(Plain-text document sources)
+ + + + + + +
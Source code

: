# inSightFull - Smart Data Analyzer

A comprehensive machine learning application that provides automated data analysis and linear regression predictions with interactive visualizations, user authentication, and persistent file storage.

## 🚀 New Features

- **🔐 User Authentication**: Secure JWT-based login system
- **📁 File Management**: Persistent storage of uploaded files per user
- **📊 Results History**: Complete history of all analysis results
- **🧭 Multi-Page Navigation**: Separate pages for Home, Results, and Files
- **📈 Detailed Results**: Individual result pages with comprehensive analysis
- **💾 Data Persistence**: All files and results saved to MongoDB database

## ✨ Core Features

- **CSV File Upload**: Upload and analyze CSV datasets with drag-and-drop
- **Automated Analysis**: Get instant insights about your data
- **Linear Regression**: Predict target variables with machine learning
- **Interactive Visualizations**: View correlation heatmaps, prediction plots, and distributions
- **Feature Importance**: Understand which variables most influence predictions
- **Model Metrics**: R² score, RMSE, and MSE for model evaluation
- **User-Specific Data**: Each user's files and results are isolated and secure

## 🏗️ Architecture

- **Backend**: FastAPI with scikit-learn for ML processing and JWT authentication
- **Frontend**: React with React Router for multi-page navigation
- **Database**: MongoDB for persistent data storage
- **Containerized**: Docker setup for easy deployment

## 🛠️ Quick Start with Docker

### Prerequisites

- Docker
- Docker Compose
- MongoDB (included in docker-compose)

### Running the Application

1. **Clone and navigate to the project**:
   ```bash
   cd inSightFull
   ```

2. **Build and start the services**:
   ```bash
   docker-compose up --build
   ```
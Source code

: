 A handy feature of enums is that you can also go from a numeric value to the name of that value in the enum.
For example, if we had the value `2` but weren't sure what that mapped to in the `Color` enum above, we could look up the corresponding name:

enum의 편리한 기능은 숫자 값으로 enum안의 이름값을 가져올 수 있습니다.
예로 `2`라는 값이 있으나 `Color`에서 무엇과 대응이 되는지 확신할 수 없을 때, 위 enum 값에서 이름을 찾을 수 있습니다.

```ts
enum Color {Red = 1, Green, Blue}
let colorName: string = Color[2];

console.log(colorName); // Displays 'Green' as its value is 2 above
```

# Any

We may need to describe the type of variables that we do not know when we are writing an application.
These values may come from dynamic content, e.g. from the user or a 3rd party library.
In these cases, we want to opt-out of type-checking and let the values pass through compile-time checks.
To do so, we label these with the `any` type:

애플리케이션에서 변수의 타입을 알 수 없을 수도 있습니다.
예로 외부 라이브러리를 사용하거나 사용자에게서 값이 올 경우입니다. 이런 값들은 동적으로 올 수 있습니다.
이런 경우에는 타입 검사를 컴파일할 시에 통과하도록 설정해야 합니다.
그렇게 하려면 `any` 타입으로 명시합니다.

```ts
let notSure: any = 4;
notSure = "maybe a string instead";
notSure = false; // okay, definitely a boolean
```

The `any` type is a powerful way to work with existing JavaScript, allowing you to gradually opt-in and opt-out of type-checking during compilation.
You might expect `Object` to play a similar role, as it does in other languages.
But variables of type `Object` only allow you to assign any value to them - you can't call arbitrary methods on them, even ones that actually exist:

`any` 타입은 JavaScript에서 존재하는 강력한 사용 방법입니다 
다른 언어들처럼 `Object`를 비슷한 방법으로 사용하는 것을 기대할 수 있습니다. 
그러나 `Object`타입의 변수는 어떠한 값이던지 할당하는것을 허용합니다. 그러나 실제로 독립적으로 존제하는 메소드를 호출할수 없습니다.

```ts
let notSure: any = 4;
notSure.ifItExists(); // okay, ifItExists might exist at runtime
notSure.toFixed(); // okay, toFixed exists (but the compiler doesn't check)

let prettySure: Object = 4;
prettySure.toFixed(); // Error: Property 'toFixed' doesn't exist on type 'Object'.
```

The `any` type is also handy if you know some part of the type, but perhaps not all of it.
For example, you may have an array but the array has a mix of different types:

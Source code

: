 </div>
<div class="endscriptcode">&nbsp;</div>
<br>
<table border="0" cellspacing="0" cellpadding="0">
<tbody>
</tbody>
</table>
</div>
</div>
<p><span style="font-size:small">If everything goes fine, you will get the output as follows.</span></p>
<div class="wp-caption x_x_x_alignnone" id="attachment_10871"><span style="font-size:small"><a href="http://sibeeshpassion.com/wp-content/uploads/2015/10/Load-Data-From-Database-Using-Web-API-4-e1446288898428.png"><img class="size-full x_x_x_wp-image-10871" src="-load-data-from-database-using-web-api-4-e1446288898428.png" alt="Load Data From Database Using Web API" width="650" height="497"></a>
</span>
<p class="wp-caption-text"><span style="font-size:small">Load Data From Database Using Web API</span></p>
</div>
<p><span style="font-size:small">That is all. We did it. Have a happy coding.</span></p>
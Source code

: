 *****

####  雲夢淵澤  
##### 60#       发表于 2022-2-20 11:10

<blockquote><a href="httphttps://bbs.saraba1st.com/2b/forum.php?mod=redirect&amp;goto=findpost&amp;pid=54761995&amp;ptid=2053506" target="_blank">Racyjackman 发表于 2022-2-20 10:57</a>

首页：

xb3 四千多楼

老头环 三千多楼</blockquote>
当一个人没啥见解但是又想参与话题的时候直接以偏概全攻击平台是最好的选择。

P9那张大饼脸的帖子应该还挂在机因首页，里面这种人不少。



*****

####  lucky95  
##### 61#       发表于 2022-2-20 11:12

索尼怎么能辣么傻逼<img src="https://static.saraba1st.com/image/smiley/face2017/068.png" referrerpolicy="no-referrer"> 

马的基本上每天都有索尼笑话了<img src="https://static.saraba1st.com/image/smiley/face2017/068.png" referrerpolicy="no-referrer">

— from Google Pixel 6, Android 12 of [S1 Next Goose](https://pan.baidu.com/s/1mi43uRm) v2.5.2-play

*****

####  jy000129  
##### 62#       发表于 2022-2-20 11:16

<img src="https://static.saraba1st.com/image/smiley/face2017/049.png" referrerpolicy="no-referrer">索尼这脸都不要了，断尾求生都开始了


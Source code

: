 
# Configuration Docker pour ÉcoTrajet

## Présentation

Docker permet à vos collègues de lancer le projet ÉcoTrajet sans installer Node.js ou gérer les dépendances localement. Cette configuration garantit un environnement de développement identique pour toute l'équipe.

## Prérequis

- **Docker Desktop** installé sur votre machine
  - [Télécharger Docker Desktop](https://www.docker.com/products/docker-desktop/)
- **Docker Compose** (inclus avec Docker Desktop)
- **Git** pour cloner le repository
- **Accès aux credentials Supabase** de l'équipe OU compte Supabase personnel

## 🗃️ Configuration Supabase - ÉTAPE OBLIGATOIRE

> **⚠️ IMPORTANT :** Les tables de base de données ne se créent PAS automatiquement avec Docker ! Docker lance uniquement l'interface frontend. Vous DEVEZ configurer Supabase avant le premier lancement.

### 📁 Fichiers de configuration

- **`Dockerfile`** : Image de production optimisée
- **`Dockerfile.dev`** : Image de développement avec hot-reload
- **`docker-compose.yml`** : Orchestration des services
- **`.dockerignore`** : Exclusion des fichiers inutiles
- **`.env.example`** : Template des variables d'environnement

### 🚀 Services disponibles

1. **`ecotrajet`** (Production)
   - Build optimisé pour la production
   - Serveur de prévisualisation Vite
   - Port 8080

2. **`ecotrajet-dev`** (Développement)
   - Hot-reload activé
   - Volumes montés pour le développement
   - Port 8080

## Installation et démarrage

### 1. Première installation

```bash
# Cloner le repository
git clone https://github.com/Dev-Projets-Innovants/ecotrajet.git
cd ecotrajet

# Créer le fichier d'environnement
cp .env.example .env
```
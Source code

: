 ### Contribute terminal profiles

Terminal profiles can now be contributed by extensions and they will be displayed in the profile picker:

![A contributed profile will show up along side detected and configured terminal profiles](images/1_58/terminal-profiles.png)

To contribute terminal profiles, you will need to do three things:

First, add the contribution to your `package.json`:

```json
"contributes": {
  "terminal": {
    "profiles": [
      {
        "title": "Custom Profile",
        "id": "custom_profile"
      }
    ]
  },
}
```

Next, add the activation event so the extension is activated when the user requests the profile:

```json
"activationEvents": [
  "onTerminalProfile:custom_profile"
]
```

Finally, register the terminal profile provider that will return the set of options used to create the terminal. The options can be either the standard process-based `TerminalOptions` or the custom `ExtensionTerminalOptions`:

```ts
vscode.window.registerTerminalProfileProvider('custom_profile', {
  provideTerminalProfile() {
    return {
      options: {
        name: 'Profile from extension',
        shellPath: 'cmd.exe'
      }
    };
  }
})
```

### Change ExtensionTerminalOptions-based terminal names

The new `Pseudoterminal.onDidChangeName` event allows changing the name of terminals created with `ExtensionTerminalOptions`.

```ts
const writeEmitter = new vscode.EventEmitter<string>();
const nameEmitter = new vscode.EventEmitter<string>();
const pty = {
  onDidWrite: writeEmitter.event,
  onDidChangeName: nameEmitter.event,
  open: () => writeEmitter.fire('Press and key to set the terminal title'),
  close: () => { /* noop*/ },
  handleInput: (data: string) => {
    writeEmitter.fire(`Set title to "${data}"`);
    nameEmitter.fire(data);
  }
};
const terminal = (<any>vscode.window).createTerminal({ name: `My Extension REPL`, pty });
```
+ + + + + + +
WORK ORDER
In the records above, find every line that contains the word "storage" and copy it.

ANSWER FOR THIS EXERCISE
A comprehensive machine learning application that provides automated data analysis and linear regression predictions with interactive visualizations, user authentication, and persistent file storage.
- **📁 File Management**: Persistent storage of uploaded files per user
- **Database**: MongoDB for persistent data storage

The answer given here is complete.